§ DATA FOR ANALYSIS:
*** Block opens ***
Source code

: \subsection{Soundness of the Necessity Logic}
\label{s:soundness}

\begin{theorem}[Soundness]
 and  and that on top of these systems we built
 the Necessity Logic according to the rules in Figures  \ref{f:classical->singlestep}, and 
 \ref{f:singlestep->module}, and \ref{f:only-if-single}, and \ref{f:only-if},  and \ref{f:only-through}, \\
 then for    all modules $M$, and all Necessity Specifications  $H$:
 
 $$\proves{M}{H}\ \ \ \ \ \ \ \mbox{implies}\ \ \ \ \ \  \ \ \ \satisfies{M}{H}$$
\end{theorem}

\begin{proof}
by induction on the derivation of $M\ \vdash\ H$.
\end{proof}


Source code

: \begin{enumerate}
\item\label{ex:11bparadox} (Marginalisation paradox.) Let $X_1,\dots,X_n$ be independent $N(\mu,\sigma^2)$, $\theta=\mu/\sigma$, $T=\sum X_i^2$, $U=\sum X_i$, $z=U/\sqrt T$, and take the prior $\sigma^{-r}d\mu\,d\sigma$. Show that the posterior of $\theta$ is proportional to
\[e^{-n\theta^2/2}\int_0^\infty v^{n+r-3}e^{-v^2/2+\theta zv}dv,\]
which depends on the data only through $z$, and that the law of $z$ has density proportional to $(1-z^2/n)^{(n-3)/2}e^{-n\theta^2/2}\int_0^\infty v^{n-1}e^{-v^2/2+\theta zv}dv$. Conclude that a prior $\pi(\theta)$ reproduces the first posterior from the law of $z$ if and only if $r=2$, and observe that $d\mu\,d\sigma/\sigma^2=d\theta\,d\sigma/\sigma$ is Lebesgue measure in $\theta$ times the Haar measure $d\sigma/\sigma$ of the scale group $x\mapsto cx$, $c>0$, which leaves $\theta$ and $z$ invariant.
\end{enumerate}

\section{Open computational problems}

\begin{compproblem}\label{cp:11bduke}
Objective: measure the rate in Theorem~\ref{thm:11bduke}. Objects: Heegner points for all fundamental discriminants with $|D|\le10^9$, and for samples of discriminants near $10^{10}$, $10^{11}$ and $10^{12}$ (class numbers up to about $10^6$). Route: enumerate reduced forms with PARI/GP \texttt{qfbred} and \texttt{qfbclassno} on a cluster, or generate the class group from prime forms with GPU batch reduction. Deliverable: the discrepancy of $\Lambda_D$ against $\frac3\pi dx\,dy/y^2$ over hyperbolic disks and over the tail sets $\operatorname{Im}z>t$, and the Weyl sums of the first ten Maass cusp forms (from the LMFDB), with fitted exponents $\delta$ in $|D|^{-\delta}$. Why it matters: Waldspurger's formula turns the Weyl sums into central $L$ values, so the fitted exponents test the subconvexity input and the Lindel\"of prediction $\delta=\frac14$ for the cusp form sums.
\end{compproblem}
*** Block closes ***
§ WHAT YOU SHOULD DO:
Restate all of the material exactly.

§ SOLUTION:
Source code

: \subsection{Soundness of the Necessity Logic}
\label{s:soundness}

\begin{theorem}[Soundness]
 and  and that on top of these systems we built
 the Necessity Logic according to the rules in Figures  \ref{f:classical->singlestep}, and 
 \ref{f:singlestep->module}, and \ref{f:only-if-single}, and \ref{f:only-if},  and \ref{f:only-through}, \\
 then for    all modules $M$, and all Necessity Specifications  $H$:
 
 $$\proves{M}{H}\ \ \ \ \ \ \ \mbox{implies}\ \ \ \ \ \  \ \ \ \satisfies{M}{H}$$
\end{theorem}

\begin{proof}
by induction on the derivation of $M\ \vdash\ H$.
\end{proof}


Source code

: \begin{enumerate}
\item\label{ex:11bparadox} (Marginalisation paradox.) Let $X_1,\dots,X_n$ be independent $N(\mu,\sigma^2)$, $\theta=\mu/\sigma$, $T=\sum X_i^2$, $U=\sum X_i$, $z=U/\sqrt T$, and take the prior $\sigma^{-r}d\mu\,d\sigma$. Show that the posterior of $\theta$ is proportional to
\[e^{-n\theta^2/2}\int_0^\infty v^{n+r-3}e^{-v^2/2+\theta zv}dv,\]
which depends on the data only through $z$, and that the law of $z$ has density proportional to $(1-z^2/n)^{(n-3)/2}e^{-n\theta^2/2}\int_0^\infty v^{n-1}e^{-v^2/2+\theta zv}dv$. Conclude that a prior $\pi(\theta)$ reproduces the first posterior from the law of $z$ if and only if $r=2$, and observe that $d\mu\,d\sigma/\sigma^2=d\theta\,d\sigma/\sigma$ is Lebesgue measure in $\theta$ times the Haar measure $d\sigma/\sigma$ of the scale group $x\mapsto cx$, $c>0$, which leaves $\theta$ and $z$ invariant.
\end{enumerate}

\section{Open computational problems}

\begin{compproblem}\label{cp:11bduke}
Objective: measure the rate in Theorem~\ref{thm:11bduke}. Objects: Heegner points for all fundamental discriminants with $|D|\le10^9$, and for samples of discriminants near $10^{10}$, $10^{11}$ and $10^{12}$ (class numbers up to about $10^6$). Route: enumerate reduced forms with PARI/GP \texttt{qfbred} and \texttt{qfbclassno} on a cluster, or generate the class group from prime forms with GPU batch reduction. Deliverable: the discrepancy of $\Lambda_D$ against $\frac3\pi dx\,dy/y^2$ over hyperbolic disks and over the tail sets $\operatorname{Im}z>t$, and the Weyl sums of the first ten Maass cusp forms (from the LMFDB), with fitted exponents $\delta$ in $|D|^{-\delta}$. Why it matters: Waldspurger's formula turns the Weyl sums into central $L$ values, so the fitted exponents test the subconvexity input and the Lindel\"of prediction $\delta=\frac14$ for the cusp form sums.
\end{compproblem}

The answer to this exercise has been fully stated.